Once fat in your meal is detected by your gut, bile is secreted into your duodenum to mix with food, assisting lipase enzymes to break the fat down into triglycerides for absorption.

The reminant bile passes with undigested food into the large bowel and is acted on by intestinal flora .
This bile is converted into stercobilin, a dark brown pigment that gives faeces it’s colour, and urobilinogen a water soluble waste that is reabsorbed from the faeces.

Now stay with me:
All gut reabsorption of urobilinogen passes into your liver where it is converted into urobilin, and released into the blood stream so the kidneys can excrete it.

It is a light yellow colour and gives the urine it’s hue.  The more urobilinogen and subsequent urobilin you have the yellower your pee.
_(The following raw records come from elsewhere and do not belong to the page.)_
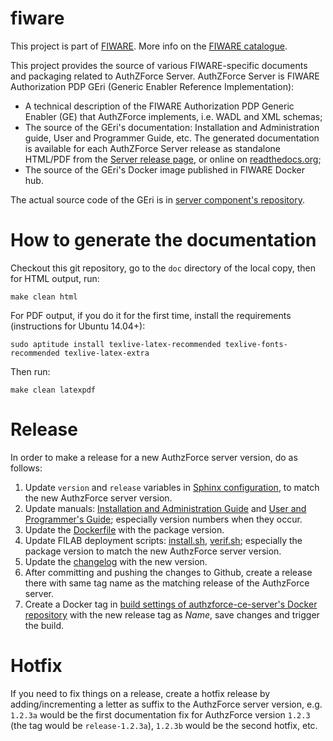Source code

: # fiware
This project is part of [FIWARE](https://www.fiware.org). More info on the [FIWARE catalogue](http://catalogue.fiware.org/enablers/authorization-pdp-authzforce).

This project provides the source of various FIWARE-specific documents and packaging related to AuthZForce Server. AuthZForce Server is FIWARE Authorization PDP GEri (Generic Enabler Reference Implementation):
- A technical description of the FIWARE Authorization PDP Generic Enabler (GE) that AuthZForce implements, i.e. WADL and XML schemas;
- The source of the GEri's documentation: Installation and Administration guide, User and Programmer Guide, etc. The generated documentation is available for each AuthZForce Server release as standalone HTML/PDF from the [Server release page](https://github.com/authzforce/server/releases), or online on [readthedocs.org](http://readthedocs.org/projects/authzforce-ce-fiware/versions/);
- The source of the GEri's Docker image published in FIWARE Docker hub.

The actual source code of the GEri is in [server component's repository](https://github.com/authzforce/server).

# How to generate the documentation
Checkout this git repository, go to the `doc` directory of the local copy, then
for HTML output, run: 

 ```shell
 make clean html
 ```

For PDF output, if you do it for the first time, install the requirements (instructions for Ubuntu 14.04+):
 ```shell
 sudo aptitude install texlive-latex-recommended texlive-fonts-recommended texlive-latex-extra
 ```
Then run:

```shell
make clean latexpdf
```

# Release

In order to make a release for a new AuthzForce server version, do as follows:

1. Update `version` and `release` variables in [Sphinx configuration](doc/conf.py), to match the new AuthzForce server version.
1. Update manuals: [Installation and Administration Guide](doc/InstallationAndAdministrationGuide.rst) and [User and Programmer's Guide](doc/UserAndProgrammersGuide.rst); especially version numbers when they occur.
1. Update the [Dockerfile](docker/Dockerfile) with the package version.
1. Update FILAB deployment scripts: [install.sh](filab.deploy/install.sh), [verif.sh](filab.deploy/verif.sh); especially the package version to match the new AuthzForce server version.
1. Update the [changelog](CHANGELOG.md) with the new version.
1. After committing and pushing the changes to Github, create a release there with same tag name as the matching release of the AuthzForce server.
1. Create a Docker tag in [build settings of authzforce-ce-server's Docker repository](https://hub.docker.com/r/fiware/authzforce-ce-server/) with the new release tag as *Name*, save changes and trigger the build.

# Hotfix
If you need to fix things on a release, create a hotfix release by adding/incrementing a letter as suffix to the AuthzForce server version, e.g. `1.2.3a` would be the first documentation fix for AuthzForce version `1.2.3` (the tag would be `release-1.2.3a`), `1.2.3b` would be the second hotfix, etc.
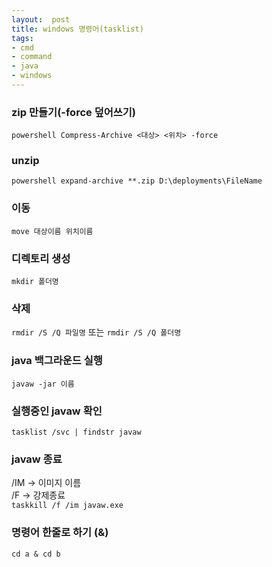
 ```yaml
---
layout:  post
title: windows 명령어(tasklist)
tags:
- cmd
- command
- java
- windows
---
```


### zip 만들기(-force 덮어쓰기)
`powershell Compress-Archive <대상> <위치> -force`

### unzip
`powershell expand-archive **.zip D:\deployments\FileName`

### 이동
`move 대상이름 위치이름`

### 디렉토리 생성
`mkdir 폴더명`

### 삭제
`rmdir /S /Q 파일명` 또는 `rmdir /S /Q 폴더명`

### java 백그라운드 실행
`javaw -jar 이름`

### 실행중인 javaw 확인
`tasklist /svc | findstr javaw`

### javaw 종료
/IM -> 이미지 이름  
/F -> 강제종료  
`taskkill /f /im javaw.exe`

### 명령어 한줄로 하기 (&)
`cd a & cd b`
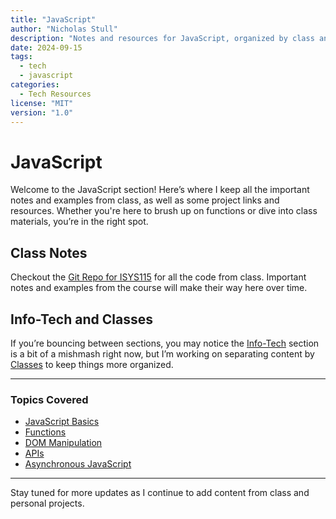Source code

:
 ```yaml
---
title: "JavaScript"
author: "Nicholas Stull"
description: "Notes and resources for JavaScript, organized by class and projects."
date: 2024-09-15
tags:
  - tech
  - javascript
categories:
  - Tech Resources
license: "MIT"
version: "1.0"
---
```



# JavaScript

Welcome to the JavaScript section! Here’s where I keep all the important notes and examples from class, as well as some project links and resources. Whether you're here to brush up on functions or dive into class materials, you’re in the right spot.

## Class Notes

Checkout the [Git Repo for ISYS115](https://github.com/tinkernerd/ISYS115) for all the code from class. Important notes and examples from the course will make their way here over time.

## Info-Tech and Classes

If you’re bouncing between sections, you may notice the [Info-Tech](../index.md) section is a bit of a mishmash right now, but I’m working on separating content by [Classes](../..//classes/index.md) to keep things more organized.

---

### Topics Covered

- [JavaScript Basics](basics.md)
- [Functions](functions.md)
- [DOM Manipulation](dom_manipulation.md)
- [APIs](apis.md)
- [Asynchronous JavaScript](async.md)

---

Stay tuned for more updates as I continue to add content from class and personal projects.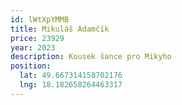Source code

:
 ```yaml
---
id: lWtXpYMMB
title: Mikuláš Adamčík
price: 23929
year: 2023
description: K﻿ousek šance pro Mikyho
position:
  lat: 49.667314158702176
  lng: 18.182658264463317
---
```

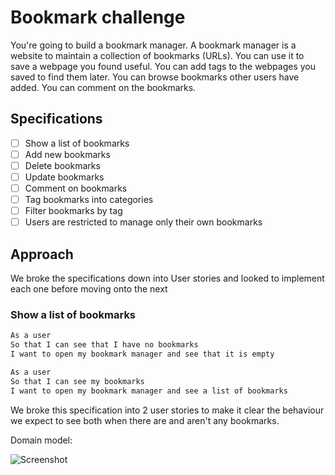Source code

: # Bookmark challenge

You're going to build a bookmark manager. A bookmark manager is a website to maintain a collection of bookmarks (URLs). You can use it to save a webpage you found useful. You can add tags to the webpages you saved to find them later. You can browse bookmarks other users have added. You can comment on the bookmarks.

## Specifications

- [ ] Show a list of bookmarks
- [ ] Add new bookmarks
- [ ] Delete bookmarks
- [ ] Update bookmarks
- [ ] Comment on bookmarks
- [ ] Tag bookmarks into categories
- [ ] Filter bookmarks by tag
- [ ] Users are restricted to manage only their own bookmarks

## Approach

We broke the specifications down into User stories and looked to implement each one before moving onto the next

### Show a list of bookmarks

```sh
As a user
So that I can see that I have no bookmarks
I want to open my bookmark manager and see that it is empty

As a user
So that I can see my bookmarks
I want to open my bookmark manager and see a list of bookmarks
```

We broke this specification into 2 user stories to make it clear the behaviour we expect to see both when there are and aren't any bookmarks.

Domain model:

![Screenshot](https://imgur.com/a/YbTLrrm.png)
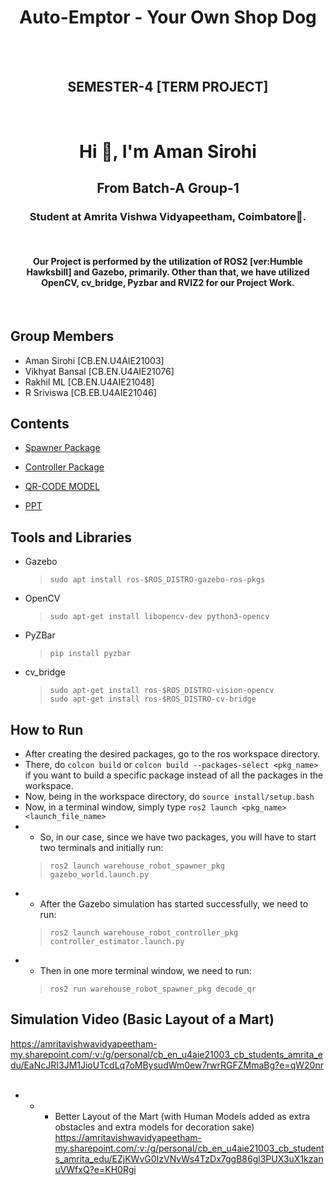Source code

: <h1 align="center"> Auto-Emptor - Your Own Shop Dog</h1>
<br>
<br>
<h2 align="center">SEMESTER-4 [TERM PROJECT]</h2>
<br>
<h1 align="center">Hi 👋, I'm Aman Sirohi</h1>
<h2 align="center">From Batch-A Group-1</h2>
<h3 align="center">Student at Amrita Vishwa Vidyapeetham, Coimbatore🌟.</h3>
<br>
<h4 align="center">Our Project is performed by the utilization of ROS2 [ver:Humble Hawksbill] and Gazebo, primarily. Other than that, we have utilized OpenCV, cv_bridge, Pyzbar and RVIZ2 for our Project Work.</h4>
<br>

## Group Members
* Aman Sirohi [CB.EN.U4AIE21003]
* Vikhyat Bansal [CB.EN.U4AIE21076]
* Rakhil ML [CB.EN.U4AIE21048]
* R Sriviswa [CB.EB.U4AIE21046]
  <br>
  
## Contents
* [Spawner Package](https://github.com/ErAgOn-AmAnSiRoHi/Auto-Emptor/tree/main/warehouse_robot_spawner_pkg)
* [Controller Package](https://github.com/ErAgOn-AmAnSiRoHi/Auto-Emptor/tree/main/warehouse_robot_controller_pkg)

* [QR-CODE MODEL](https://github.com/ErAgOn-AmAnSiRoHi/Auto-Emptor/tree/main/QR_Code_Model/texture)

* [PPT](https://github.com/ErAgOn-AmAnSiRoHi/Auto-Emptor/blob/main/ROS_TEAM_1_BATCH_A_END_TERM.pptx)

## Tools and Libraries
* Gazebo
  > ```sudo apt install ros-$ROS_DISTRO-gazebo-ros-pkgs```
* OpenCV
  > ```sudo apt-get install libopencv-dev python3-opencv```
* PyZBar
  > ```pip install pyzbar```
* cv_bridge
  > ```sudo apt-get install ros-$ROS_DISTRO-vision-opencv```   
  >    ```sudo apt-get install ros-$ROS_DISTRO-cv-bridge```

## How to Run
* After creating the desired packages, go to the ros workspace directory.
* There, do ```colcon build``` or ```colcon build --packages-select <pkg_name>``` if you want to build a specific package instead of all the packages in the workspace.
* Now, being in the workspace directory, do ```source install/setup.bash```
* Now, in a terminal window, simply type ```ros2 launch <pkg_name> <launch_file_name>```
* * So, in our case, since we have two packages, you will have to start two terminals and initially run:   
  > ```ros2 launch warehouse_robot_spawner_pkg gazebo_world.launch.py```   
* *  After the Gazebo simulation has started successfully, we need to run:   
  > ```ros2 launch warehouse_robot_controller_pkg controller_estimator.launch.py```   
* *  Then in one more terminal window, we need to run:   
  > ```ros2 run warehouse_robot_spawner_pkg decode_qr```

## Simulation Video (Basic Layout of a Mart)
https://amritavishwavidyapeetham-my.sharepoint.com/:v:/g/personal/cb_en_u4aie21003_cb_students_amrita_edu/EaNcJRI3JM1JioUTcdLq7oMBysudWm0ew7rwrRGFZMmaBg?e=qW20nr   
<br>
* * * Better Layout of the Mart (with Human Models added as extra obstacles and extra models for decoration sake)   
https://amritavishwavidyapeetham-my.sharepoint.com/:v:/g/personal/cb_en_u4aie21003_cb_students_amrita_edu/EZjKWvG0IzVNvWs4TzDx7ggB86gl3PUX3uX1kzanuVWfxQ?e=KH0Rgi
So it’s in there and it’s normal.
But...
There is a limit! If urobilin on dip stick is reactive (too high) it can represent one of two things.
More bilirubin than the liver can metabolise or hepatic failure.

1- RBC destruction
Haemolysis is the break down of RBCs.  In gut bleeds, haematomas or haemolytic anaemia ; even after a blood transfusion (massive), the sheer numbers of RBCs that are being broken down, and producing bilirubin overwhelms the liver’s capacity to convert to bile, so the liver converts it directly to urobilinogen where kidneys excrete what it can.

2- Liver failure. 
In hepatitis, liver disease like cirrhosis or liver Cancer, or any other liver disease; the conversion of bilirubin fails.  It therefore fails to be utilised adequately, and must be renally excreted.
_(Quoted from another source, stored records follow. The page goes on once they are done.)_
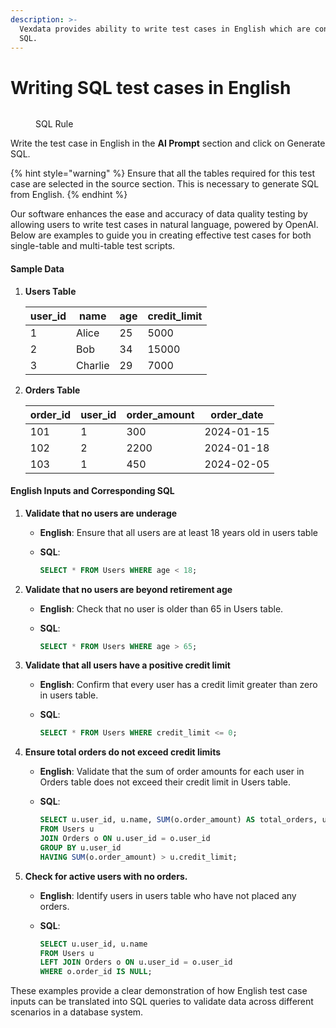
 ```yaml
---
description: >-
  Vexdata provides ability to write test cases in English which are converted to
  SQL.
---
```


# Writing SQL test cases in English

<figure><img src="../../../../.gitbook/assets/Screenshot 2024-05-08 at 3.52.21 PM.png" alt=""><figcaption><p>SQL Rule</p></figcaption></figure>

Write the test case in English in the **AI Prompt** section and click on Generate SQL.&#x20;



{% hint style="warning" %}
Ensure that all the tables required for this test case are selected in the source section. This is necessary to generate SQL from English.
{% endhint %}

Our software enhances the ease and accuracy of data quality testing by allowing users to write test cases in natural language, powered by OpenAI. Below are examples to guide you in creating effective test cases for both single-table and multi-table test scripts.

#### Sample Data

1.  **Users Table**

    | user\_id | name    | age | credit\_limit |
    | -------- | ------- | --- | ------------- |
    | 1        | Alice   | 25  | 5000          |
    | 2        | Bob     | 34  | 15000         |
    | 3        | Charlie | 29  | 7000          |
2.  **Orders Table**

    | order\_id | user\_id | order\_amount | order\_date |
    | --------- | -------- | ------------- | ----------- |
    | 101       | 1        | 300           | 2024-01-15  |
    | 102       | 2        | 2200          | 2024-01-18  |
    | 103       | 1        | 450           | 2024-02-05  |

#### English Inputs and Corresponding SQL

1. **Validate that no users are underage**
   * **English**: Ensure that all users are at least 18 years old in users table
   *   **SQL**:

       ```sql
       SELECT * FROM Users WHERE age < 18;
       ```
2. **Validate that no users are beyond retirement age**
   * **English**: Check that no user is older than 65 in Users table.
   *   **SQL**:

       ```sql
       SELECT * FROM Users WHERE age > 65;
       ```
3. **Validate that all users have a positive credit limit**
   * **English**: Confirm that every user has a credit limit greater than zero in users table.
   *   **SQL**:

       ```sql
       SELECT * FROM Users WHERE credit_limit <= 0;
       ```
4. **Ensure total orders do not exceed credit limits**
   * **English**: Validate that the sum of order amounts for each user in Orders table does not exceed their credit limit in Users table.
   *   **SQL**:

       ```sql
       SELECT u.user_id, u.name, SUM(o.order_amount) AS total_orders, u.credit_limit
       FROM Users u
       JOIN Orders o ON u.user_id = o.user_id
       GROUP BY u.user_id
       HAVING SUM(o.order_amount) > u.credit_limit;
       ```
5. **Check for active users with no orders.**
   * **English**: Identify users in users table who have not placed any orders.
   *   **SQL**:

       ```sql
       SELECT u.user_id, u.name
       FROM Users u
       LEFT JOIN Orders o ON u.user_id = o.user_id
       WHERE o.order_id IS NULL;
       ```

These examples provide a clear demonstration of how English test case inputs can be translated into SQL queries to validate data across different scenarios in a database system.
Symptoms to check your patient for, when there is positive urobilinogen in their WTU, include 
Jaundice or skin yellowing 
Itch, or pruritus. 
Yellowing of the sclera.
Pale/ fatty /offensive faeces
Altered Liver Function Tests.
Coagulation issues leading to bleeding/bruising.

It is not too often that we get a chance to review the little physiology tips and pearls .  So our KYJ (#knowingyourjargon) blogs are one small way I contribute to Free open access medical-education. (#FOAM).